Collected data entries

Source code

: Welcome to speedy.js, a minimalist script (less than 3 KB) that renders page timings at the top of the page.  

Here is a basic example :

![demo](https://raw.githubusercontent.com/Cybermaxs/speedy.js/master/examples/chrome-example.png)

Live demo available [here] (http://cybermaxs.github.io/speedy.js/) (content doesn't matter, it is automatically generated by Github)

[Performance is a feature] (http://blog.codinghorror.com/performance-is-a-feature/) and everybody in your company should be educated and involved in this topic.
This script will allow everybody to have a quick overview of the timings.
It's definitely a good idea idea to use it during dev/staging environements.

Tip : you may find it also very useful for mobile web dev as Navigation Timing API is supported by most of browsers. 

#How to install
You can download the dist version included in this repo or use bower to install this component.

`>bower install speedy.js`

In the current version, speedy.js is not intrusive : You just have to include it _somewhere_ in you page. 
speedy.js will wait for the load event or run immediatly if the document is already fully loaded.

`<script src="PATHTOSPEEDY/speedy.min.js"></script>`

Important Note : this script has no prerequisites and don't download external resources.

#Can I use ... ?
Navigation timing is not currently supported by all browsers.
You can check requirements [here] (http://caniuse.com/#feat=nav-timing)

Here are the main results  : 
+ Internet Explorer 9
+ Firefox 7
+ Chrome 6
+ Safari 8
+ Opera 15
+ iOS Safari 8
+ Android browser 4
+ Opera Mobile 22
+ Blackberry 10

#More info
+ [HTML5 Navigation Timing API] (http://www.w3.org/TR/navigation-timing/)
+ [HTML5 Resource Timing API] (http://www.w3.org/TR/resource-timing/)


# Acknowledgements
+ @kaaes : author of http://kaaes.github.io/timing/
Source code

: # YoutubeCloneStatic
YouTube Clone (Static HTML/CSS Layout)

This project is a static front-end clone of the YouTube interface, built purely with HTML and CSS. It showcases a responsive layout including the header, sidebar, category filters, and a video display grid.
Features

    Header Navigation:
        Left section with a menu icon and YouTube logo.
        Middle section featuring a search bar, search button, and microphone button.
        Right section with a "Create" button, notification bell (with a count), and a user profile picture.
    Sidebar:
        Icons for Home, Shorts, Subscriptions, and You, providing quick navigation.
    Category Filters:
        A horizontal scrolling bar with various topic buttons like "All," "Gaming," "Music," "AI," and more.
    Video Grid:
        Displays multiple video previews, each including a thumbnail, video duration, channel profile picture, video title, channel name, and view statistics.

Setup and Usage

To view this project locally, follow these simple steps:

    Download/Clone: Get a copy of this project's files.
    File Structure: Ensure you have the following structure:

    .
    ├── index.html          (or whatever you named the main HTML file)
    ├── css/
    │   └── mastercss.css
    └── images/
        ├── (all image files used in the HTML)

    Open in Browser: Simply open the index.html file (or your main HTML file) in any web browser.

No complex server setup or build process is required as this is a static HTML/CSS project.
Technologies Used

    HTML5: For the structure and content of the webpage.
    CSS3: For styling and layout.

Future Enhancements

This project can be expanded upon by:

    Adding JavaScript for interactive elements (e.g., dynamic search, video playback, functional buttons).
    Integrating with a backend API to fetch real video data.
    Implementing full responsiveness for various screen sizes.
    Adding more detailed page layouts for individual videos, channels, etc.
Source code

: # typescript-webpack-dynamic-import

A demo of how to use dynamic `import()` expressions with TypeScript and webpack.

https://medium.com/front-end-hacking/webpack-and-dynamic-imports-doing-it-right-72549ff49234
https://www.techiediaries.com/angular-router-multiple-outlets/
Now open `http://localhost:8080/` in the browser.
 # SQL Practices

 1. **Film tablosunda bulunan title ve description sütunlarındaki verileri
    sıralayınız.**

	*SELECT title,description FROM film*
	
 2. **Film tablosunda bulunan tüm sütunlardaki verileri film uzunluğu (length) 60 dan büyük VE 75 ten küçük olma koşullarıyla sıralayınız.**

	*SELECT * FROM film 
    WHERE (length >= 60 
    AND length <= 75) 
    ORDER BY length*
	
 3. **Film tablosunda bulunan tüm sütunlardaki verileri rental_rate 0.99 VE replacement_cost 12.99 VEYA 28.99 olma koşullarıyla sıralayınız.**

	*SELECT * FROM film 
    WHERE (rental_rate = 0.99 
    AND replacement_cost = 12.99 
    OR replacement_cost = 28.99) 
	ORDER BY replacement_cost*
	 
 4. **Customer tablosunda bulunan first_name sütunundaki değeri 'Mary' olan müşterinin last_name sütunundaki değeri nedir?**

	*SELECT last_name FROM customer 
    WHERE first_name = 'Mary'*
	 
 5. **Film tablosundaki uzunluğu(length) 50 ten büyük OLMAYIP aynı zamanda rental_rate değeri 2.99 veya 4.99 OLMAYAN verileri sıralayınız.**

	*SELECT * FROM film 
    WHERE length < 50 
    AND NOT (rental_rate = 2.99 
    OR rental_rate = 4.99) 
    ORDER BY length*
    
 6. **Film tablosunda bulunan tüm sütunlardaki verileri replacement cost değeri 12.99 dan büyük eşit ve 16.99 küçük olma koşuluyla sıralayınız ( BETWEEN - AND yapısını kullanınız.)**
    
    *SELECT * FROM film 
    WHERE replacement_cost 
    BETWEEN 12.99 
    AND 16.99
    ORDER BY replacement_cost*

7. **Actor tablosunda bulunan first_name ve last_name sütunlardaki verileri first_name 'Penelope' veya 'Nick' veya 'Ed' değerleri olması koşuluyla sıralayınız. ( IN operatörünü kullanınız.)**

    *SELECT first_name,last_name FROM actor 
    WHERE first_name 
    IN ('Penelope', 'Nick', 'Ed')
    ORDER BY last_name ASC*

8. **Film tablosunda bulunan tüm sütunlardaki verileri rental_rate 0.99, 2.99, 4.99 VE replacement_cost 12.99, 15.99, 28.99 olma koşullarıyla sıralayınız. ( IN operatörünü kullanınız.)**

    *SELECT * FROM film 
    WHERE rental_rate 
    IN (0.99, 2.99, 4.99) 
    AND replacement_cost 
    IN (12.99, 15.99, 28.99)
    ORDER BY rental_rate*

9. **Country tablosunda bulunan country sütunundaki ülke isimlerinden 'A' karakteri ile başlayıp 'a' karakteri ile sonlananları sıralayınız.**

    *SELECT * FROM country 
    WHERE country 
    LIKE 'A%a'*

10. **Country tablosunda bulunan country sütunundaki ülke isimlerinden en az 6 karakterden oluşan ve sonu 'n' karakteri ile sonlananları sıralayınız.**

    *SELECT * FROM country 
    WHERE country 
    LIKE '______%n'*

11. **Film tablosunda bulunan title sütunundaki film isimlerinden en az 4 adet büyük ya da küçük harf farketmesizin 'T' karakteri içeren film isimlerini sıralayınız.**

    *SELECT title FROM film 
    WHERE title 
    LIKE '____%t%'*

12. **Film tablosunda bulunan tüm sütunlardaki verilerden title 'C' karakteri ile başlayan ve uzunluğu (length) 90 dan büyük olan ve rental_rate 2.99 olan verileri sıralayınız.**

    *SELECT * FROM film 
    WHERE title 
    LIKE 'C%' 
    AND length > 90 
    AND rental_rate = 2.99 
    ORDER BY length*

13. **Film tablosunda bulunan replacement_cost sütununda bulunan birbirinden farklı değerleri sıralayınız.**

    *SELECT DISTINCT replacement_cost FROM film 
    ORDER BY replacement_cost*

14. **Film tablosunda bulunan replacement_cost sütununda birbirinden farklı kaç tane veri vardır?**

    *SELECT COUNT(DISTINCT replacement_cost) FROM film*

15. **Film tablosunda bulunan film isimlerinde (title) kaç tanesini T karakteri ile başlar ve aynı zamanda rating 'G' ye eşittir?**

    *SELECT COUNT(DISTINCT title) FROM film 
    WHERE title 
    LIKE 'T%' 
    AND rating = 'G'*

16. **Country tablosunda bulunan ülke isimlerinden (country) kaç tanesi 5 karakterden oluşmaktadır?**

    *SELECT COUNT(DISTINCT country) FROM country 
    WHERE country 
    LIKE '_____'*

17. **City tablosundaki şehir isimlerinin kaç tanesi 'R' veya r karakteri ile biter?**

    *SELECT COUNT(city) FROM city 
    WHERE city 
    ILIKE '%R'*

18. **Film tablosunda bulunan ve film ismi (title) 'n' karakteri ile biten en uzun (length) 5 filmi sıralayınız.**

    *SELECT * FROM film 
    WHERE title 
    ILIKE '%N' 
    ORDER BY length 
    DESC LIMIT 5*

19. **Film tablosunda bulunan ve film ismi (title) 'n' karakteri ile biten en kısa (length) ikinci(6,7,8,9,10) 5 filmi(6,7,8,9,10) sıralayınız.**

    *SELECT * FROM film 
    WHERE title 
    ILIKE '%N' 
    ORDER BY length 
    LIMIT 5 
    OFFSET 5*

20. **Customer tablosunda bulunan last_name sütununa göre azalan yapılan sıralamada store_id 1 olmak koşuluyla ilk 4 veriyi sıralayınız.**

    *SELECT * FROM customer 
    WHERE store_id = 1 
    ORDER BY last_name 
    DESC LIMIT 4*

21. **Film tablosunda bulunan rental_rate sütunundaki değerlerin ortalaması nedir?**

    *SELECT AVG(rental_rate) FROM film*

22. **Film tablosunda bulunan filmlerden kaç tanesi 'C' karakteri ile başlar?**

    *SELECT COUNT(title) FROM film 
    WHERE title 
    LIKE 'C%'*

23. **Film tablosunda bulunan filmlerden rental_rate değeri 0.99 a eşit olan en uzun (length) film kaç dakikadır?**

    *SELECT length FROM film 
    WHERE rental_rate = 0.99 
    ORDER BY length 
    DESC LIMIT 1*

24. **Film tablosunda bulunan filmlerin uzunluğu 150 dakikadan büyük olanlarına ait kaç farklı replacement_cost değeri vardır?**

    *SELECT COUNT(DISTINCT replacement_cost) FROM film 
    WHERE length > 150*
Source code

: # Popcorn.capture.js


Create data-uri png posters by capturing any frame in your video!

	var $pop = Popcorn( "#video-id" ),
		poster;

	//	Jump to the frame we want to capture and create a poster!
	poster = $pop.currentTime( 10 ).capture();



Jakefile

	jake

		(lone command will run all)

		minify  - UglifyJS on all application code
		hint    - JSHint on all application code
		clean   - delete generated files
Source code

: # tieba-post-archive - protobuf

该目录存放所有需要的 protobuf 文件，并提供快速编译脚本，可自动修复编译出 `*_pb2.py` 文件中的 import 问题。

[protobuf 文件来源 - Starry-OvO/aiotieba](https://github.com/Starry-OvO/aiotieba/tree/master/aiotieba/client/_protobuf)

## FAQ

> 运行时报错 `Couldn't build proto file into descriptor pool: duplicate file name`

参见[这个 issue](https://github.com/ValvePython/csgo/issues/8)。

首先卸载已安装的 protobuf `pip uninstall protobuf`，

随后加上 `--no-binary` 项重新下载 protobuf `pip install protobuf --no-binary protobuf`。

Task requirements ▸ Each line above where the word "quick" occurs should be copied out.

Solution ▸
This script will allow everybody to have a quick overview of the timings.
        Icons for Home, Shorts, Subscriptions, and You, providing quick navigation.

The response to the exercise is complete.